What to do:
Your answer should consist of every line from the records that holds the string "responde".

Supplied material:
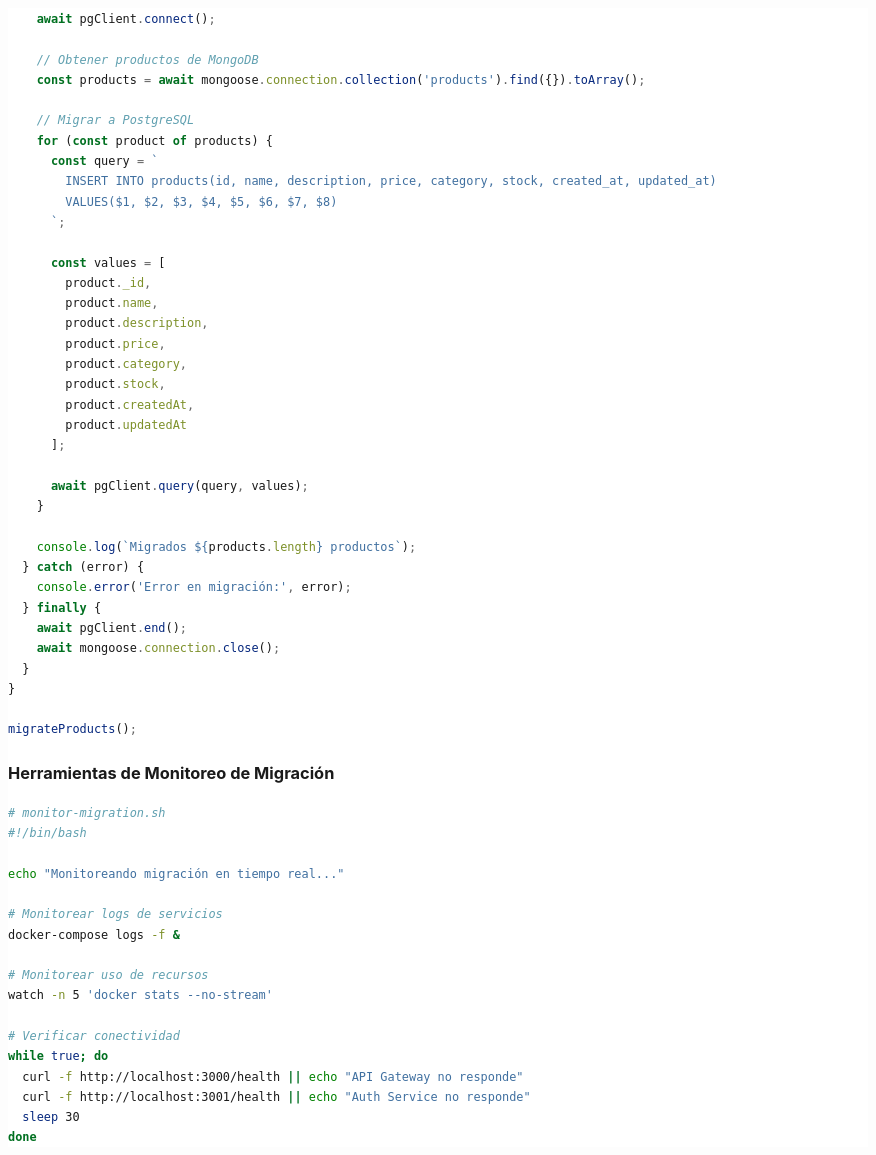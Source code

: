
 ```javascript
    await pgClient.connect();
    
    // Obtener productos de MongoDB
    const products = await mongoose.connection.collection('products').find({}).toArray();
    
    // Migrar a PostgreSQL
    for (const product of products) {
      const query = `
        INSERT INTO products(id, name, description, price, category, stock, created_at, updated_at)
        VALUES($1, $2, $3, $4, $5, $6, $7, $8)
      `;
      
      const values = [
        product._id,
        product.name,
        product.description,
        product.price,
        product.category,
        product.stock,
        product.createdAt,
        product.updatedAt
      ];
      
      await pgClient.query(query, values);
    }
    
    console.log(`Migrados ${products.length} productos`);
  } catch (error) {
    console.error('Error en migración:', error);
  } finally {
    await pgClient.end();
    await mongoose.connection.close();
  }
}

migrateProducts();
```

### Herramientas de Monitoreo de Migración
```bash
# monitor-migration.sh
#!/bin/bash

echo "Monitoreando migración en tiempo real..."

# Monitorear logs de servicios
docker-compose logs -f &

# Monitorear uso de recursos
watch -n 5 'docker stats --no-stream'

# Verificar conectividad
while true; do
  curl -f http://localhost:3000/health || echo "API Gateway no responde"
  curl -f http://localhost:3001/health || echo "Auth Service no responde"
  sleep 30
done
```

Solution for this task:
  curl -f http://localhost:3000/health || echo "API Gateway no responde"
  curl -f http://localhost:3001/health || echo "Auth Service no responde"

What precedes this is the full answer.